Their leader, the mustached man – also known as Shaprone Ipativy – approached Acamus, whom he assumed was the leader of their ragtag saviors, and knelt before him.
“Acamus Icespear, I owe you my life.”
Acamus bowed, accepting the complement.
“We came here for Theseus.” Ekaf stated, suddenly standing between the two, offering Shaprone his blade.
“Ah,” Shaprone nodded. He extended his arms, Ekaf cut the chains, then he continued, “you came to the right place. This was our last checkpoint within the city.”
“Last?” Ekaf gasped.
“When we stormed Rivergate, we had this church and at least ten other bases secured. Since then, the tides have turned against us. We should’ve left here sooner, but we held out as long as we could in case Theseus might return…we would’ve died here, nearly died here this morning had these fools not decided to try and take us back to Shalis. I cannot thank you enough for showing up when you did.”
Acamus nodded, not saying a word.
“On the bright side, we’ve got Mountaingate and the Castle fortified like you wouldn’t believe. Even if that witch can keep us out of the city, she won’t be able to get through that gate anytime soon.” He patted Acamus on the side of his arm, “That is where we should head. Your father knows if we aren’t at the church, we’d be back at Mountaingate.”
“Won’t he come here first?” Acamus asked.
Shaprone shook his head, “Not if it’s too dangerous.”
“It is safe now.” Acamus stated.
“Not for long,” Shaprone said, “they sent a mailmole for back up.”
Zach stepped into the conversation, “The city is filling with members of the Order.”
Acamus didn’t seem convinced.
“I understand if you want to stay Acamus,” Shaprone stated, “But my comrades and I must go and go now. I want to stay aswell. But I must think about these men and women. If we leave now, then we may be able to get the bodies of those who fell here back to their families aswell.”

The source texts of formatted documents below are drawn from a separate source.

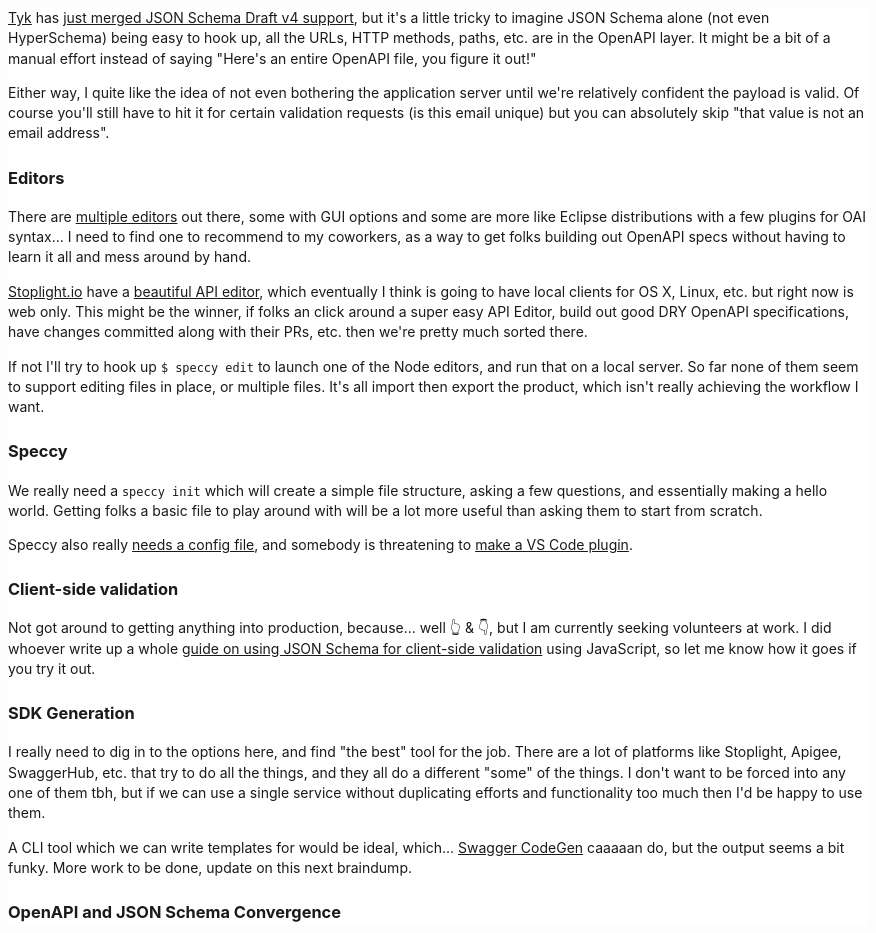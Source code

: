 [Tyk](https://tyk.io/) has [just merged JSON Schema Draft v4 support](https://github.com/TykTechnologies/tyk/pull/1343), but it's a little tricky to imagine JSON Schema alone (not even HyperSchema) being easy to hook up, all the URLs, HTTP methods, paths, etc. are in the OpenAPI layer. It might be a bit of a manual effort instead of saying "Here's an entire OpenAPI file, you figure it out!"

Either way, I quite like the idea of not even bothering the application server until we're relatively confident the payload is valid. Of course you'll still have to hit it for certain validation requests (is this email unique) but you can absolutely skip "that value is not an email address".

[Tyk]: http://tyk.io/
[JSON Schema support]: https://github.com/TykTechnologies/tyk/commit/d94e7df58d41a00668d9db68b2c06c13ba51c050

### Editors

There are [multiple editors] out there, some with GUI options and some are more like Eclipse distributions with a few plugins for OAI syntax... I need to find one to recommend to my coworkers, as a way to get folks building out OpenAPI specs without having to learn it all and mess around by hand.

[Stoplight.io] have a [beautiful API editor][stop], which eventually I think is going to have local clients for OS X, Linux, etc. but right now is web only. This might be the winner, if folks an click around a super easy API Editor, build out good DRY OpenAPI specifications, have changes committed along with their PRs, etc. then we're pretty much sorted there.

If not I'll try to hook up `$ speccy edit` to launch one of the Node editors, and run that on a local server. So far none of them seem to support editing files in place, or multiple files. It's all import then export the product, which isn't really achieving the workflow I want.

### Speccy

We really need a `speccy init` which will create a simple file structure, asking a few questions, and essentially making a hello world. Getting folks a basic file to play around with will be a lot more useful than asking them to start from scratch.

Speccy also really [needs a config file](https://github.com/wework/speccy/issues/14), and somebody is threatening to [make a VS Code plugin](https://twitter.com/DanHerd/status/968221934591889413).

### Client-side validation

Not got around to getting anything into production, because... well 👆 & 👇, but I am currently seeking volunteers at work. I did whoever write up a whole [guide on using JSON Schema for client-side validation](https://blog.apisyouwonthate.com/the-many-amazing-uses-of-json-schema-client-side-validation-c78a11fbde45) using JavaScript, so let me know how it goes if you try it out.

### SDK Generation

I really need to dig in to the options here, and find "the best" tool for the job. There are a lot of platforms like Stoplight, Apigee, SwaggerHub, etc. that try to do all the things, and they all do a different "some" of the things. I don't want to be forced into any one of them tbh, but if we can use a single service without duplicating efforts and functionality too much then I'd be happy to use them.

A CLI tool which we can write templates for would be ideal, which... [Swagger CodeGen] caaaaan do, but the output seems a bit funky. More work to be done, update on this next braindump.

[Swagger CodeGen]: https://github.com/swagger-api/swagger-codegen
[Stoplight.io]: http://stoplight.io/
[stop]: http://stoplight.io/platform/design/
[multiple editors]: http://openapi.tools/#editors
[APImatic Transformer]: https://apimatic.io/transformer

### OpenAPI and JSON Schema Convergence


[Chasing the Perfect API Specification Workflow]: https://philsturgeon.uk/api/2017/07/20/my-vision-for-a-perfect-world-in-api-specification/
[thoughtbot/json_matchers]: https://github.com/thoughtbot/json_matchers
[JSON Guard]: http://json-guard.thephpleague.com/
[atom-yamljson]: https://atom.io/packages/atom-yamljson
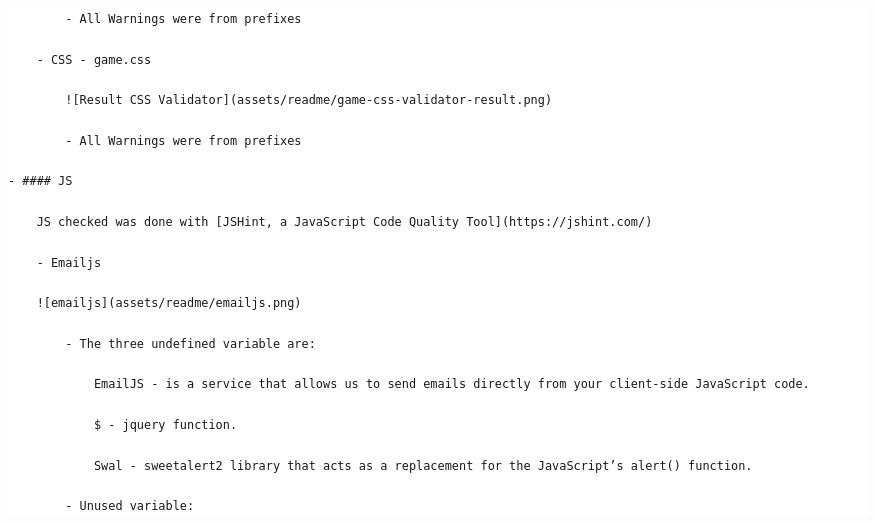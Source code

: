             - All Warnings were from prefixes

        - CSS - game.css

            ![Result CSS Validator](assets/readme/game-css-validator-result.png)

            - All Warnings were from prefixes

    - #### JS 
    
        JS checked was done with [JSHint, a JavaScript Code Quality Tool](https://jshint.com/)

        - Emailjs

        ![emailjs](assets/readme/emailjs.png)

            - The three undefined variable are:

                EmailJS - is a service that allows us to send emails directly from your client-side JavaScript code.

                $ - jquery function.

                Swal - sweetalert2 library that acts as a replacement for the JavaScript’s alert() function.

            - Unused variable:
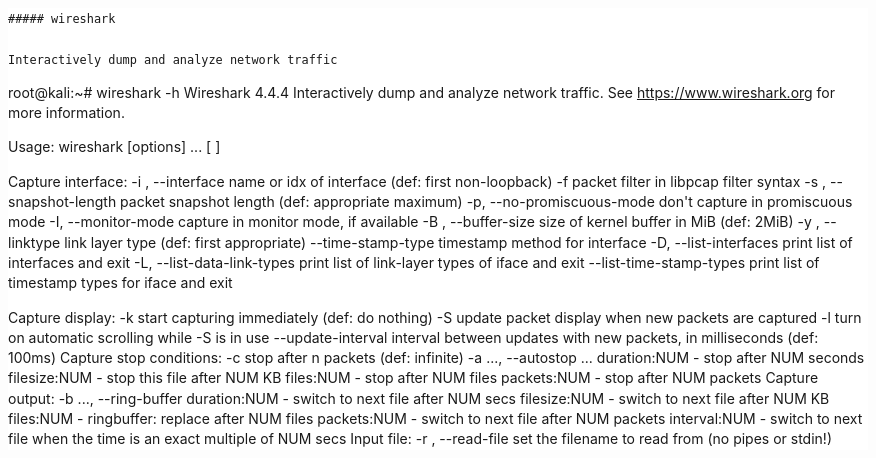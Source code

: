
  ```
 ##### wireshark
 
 Interactively dump and analyze network traffic
 
 ```
 root@kali:~# wireshark -h
 Wireshark 4.4.4
 Interactively dump and analyze network traffic.
 See https://www.wireshark.org for more information.
 
 Usage: wireshark [options] ... [ <infile> ]
 
 Capture interface:
   -i <interface>, --interface <interface>
                            name or idx of interface (def: first non-loopback)
   -f <capture filter>      packet filter in libpcap filter syntax
   -s <snaplen>, --snapshot-length <snaplen>
                            packet snapshot length (def: appropriate maximum)
   -p, --no-promiscuous-mode
                            don't capture in promiscuous mode
   -I, --monitor-mode       capture in monitor mode, if available
   -B <buffer size>, --buffer-size <buffer size>
                            size of kernel buffer in MiB (def: 2MiB)
   -y <link type>, --linktype <link type>
                            link layer type (def: first appropriate)
   --time-stamp-type <type> timestamp method for interface
   -D, --list-interfaces    print list of interfaces and exit
   -L, --list-data-link-types
                            print list of link-layer types of iface and exit
   --list-time-stamp-types  print list of timestamp types for iface and exit
 
 Capture display:
   -k                       start capturing immediately (def: do nothing)
   -S                       update packet display when new packets are captured
   -l                       turn on automatic scrolling while -S is in use
   --update-interval        interval between updates with new packets, in milliseconds (def: 100ms)
 Capture stop conditions:
   -c <packet count>        stop after n packets (def: infinite)
   -a <autostop cond.> ..., --autostop <autostop cond.> ...
                            duration:NUM - stop after NUM seconds
                            filesize:NUM - stop this file after NUM KB
                               files:NUM - stop after NUM files
                             packets:NUM - stop after NUM packets
 Capture output:
   -b <ringbuffer opt.> ..., --ring-buffer <ringbuffer opt.>
                            duration:NUM - switch to next file after NUM secs
                            filesize:NUM - switch to next file after NUM KB
                               files:NUM - ringbuffer: replace after NUM files
                             packets:NUM - switch to next file after NUM packets
                            interval:NUM - switch to next file when the time is
                                           an exact multiple of NUM secs
 Input file:
   -r <infile>, --read-file <infile>
                            set the filename to read from (no pipes or stdin!)
 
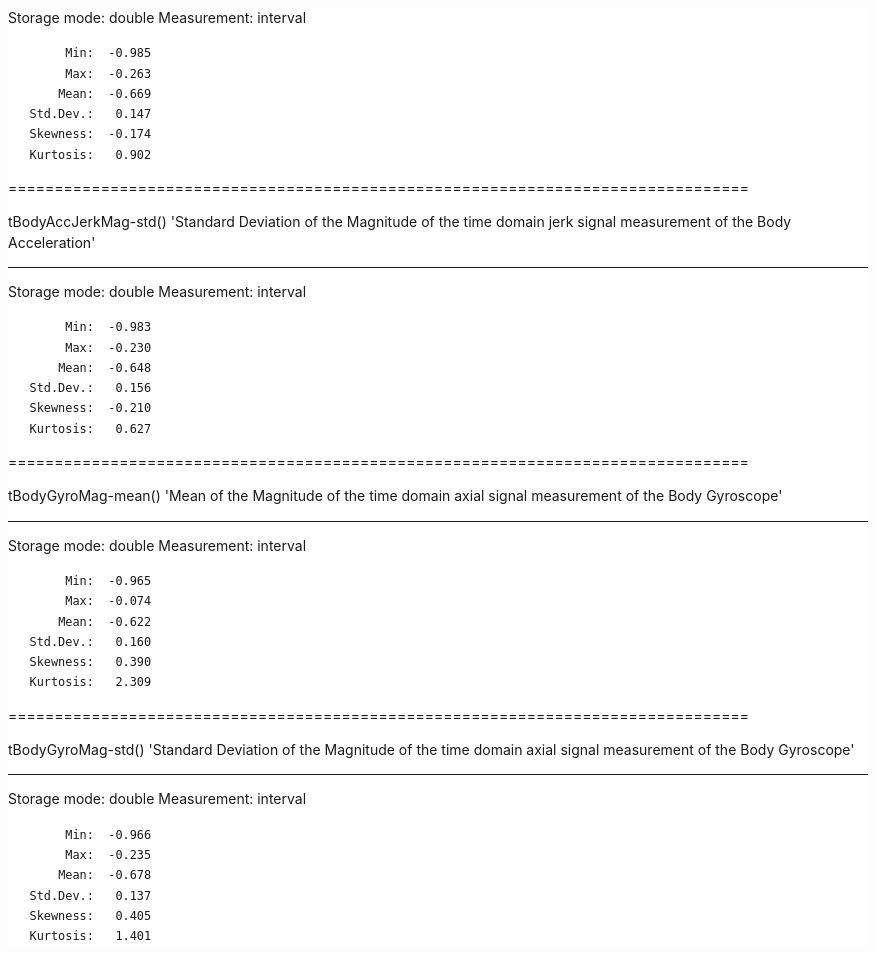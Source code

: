    Storage mode: double
   Measurement: interval

            Min:  -0.985
            Max:  -0.263
           Mean:  -0.669
       Std.Dev.:   0.147
       Skewness:  -0.174
       Kurtosis:   0.902

================================================================================

   tBodyAccJerkMag-std() 'Standard Deviation of the Magnitude of the time
   domain jerk signal measurement of the Body Acceleration'

--------------------------------------------------------------------------------

   Storage mode: double
   Measurement: interval

            Min:  -0.983
            Max:  -0.230
           Mean:  -0.648
       Std.Dev.:   0.156
       Skewness:  -0.210
       Kurtosis:   0.627

================================================================================

   tBodyGyroMag-mean() 'Mean of the Magnitude of the time domain axial signal
   measurement of the Body Gyroscope'

--------------------------------------------------------------------------------

   Storage mode: double
   Measurement: interval

            Min:  -0.965
            Max:  -0.074
           Mean:  -0.622
       Std.Dev.:   0.160
       Skewness:   0.390
       Kurtosis:   2.309

================================================================================

   tBodyGyroMag-std() 'Standard Deviation of the Magnitude of the time domain
   axial signal measurement of the Body Gyroscope'

--------------------------------------------------------------------------------

   Storage mode: double
   Measurement: interval

            Min:  -0.966
            Max:  -0.235
           Mean:  -0.678
       Std.Dev.:   0.137
       Skewness:   0.405
       Kurtosis:   1.401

Bold and Nogard exchanged glances, both doubting that Acamus would make the rational decision. Both wondering whether they would stay with Acamus if he did chose to wait. But then the minotaur proved them wrong.
“You are right, my friend.” Acamus nodded.
“We can help ya with the bodies.” Bold suggested.
“There are wagons out back,” Shaprone turned to his troops, “Sarah, Rachel-”
They hurried off without another word.
“Interesting little knife you have there.” Shaprone said, turning back to his heroes and addressing Ekaf.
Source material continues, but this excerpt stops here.